---- RECORD EXCERPTS
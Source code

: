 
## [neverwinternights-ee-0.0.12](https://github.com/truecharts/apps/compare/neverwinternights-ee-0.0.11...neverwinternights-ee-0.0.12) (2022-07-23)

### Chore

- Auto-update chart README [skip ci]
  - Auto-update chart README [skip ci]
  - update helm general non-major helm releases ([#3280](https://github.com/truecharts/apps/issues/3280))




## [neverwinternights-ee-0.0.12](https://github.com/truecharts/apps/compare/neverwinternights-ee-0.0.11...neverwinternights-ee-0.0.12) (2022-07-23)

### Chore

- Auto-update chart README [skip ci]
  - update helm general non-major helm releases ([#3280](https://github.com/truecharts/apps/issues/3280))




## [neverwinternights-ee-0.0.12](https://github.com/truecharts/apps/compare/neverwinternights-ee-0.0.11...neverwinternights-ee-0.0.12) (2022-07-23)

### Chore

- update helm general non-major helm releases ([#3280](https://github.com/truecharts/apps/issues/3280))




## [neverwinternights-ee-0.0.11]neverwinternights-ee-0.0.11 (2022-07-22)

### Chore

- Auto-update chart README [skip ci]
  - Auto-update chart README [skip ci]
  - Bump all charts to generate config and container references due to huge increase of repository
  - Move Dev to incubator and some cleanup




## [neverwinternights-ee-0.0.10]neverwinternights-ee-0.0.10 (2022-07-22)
--------
Once you have read the entries above, copy them out exactly as they were given.

Source code

: 
## [neverwinternights-ee-0.0.12](https://github.com/truecharts/apps/compare/neverwinternights-ee-0.0.11...neverwinternights-ee-0.0.12) (2022-07-23)

### Chore

- Auto-update chart README [skip ci]
  - Auto-update chart README [skip ci]
  - update helm general non-major helm releases ([#3280](https://github.com/truecharts/apps/issues/3280))




## [neverwinternights-ee-0.0.12](https://github.com/truecharts/apps/compare/neverwinternights-ee-0.0.11...neverwinternights-ee-0.0.12) (2022-07-23)

### Chore

- Auto-update chart README [skip ci]
  - update helm general non-major helm releases ([#3280](https://github.com/truecharts/apps/issues/3280))




## [neverwinternights-ee-0.0.12](https://github.com/truecharts/apps/compare/neverwinternights-ee-0.0.11...neverwinternights-ee-0.0.12) (2022-07-23)

### Chore

- update helm general non-major helm releases ([#3280](https://github.com/truecharts/apps/issues/3280))




## [neverwinternights-ee-0.0.11]neverwinternights-ee-0.0.11 (2022-07-22)

### Chore

- Auto-update chart README [skip ci]
  - Auto-update chart README [skip ci]
  - Bump all charts to generate config and container references due to huge increase of repository
  - Move Dev to incubator and some cleanup




## [neverwinternights-ee-0.0.10]neverwinternights-ee-0.0.10 (2022-07-22)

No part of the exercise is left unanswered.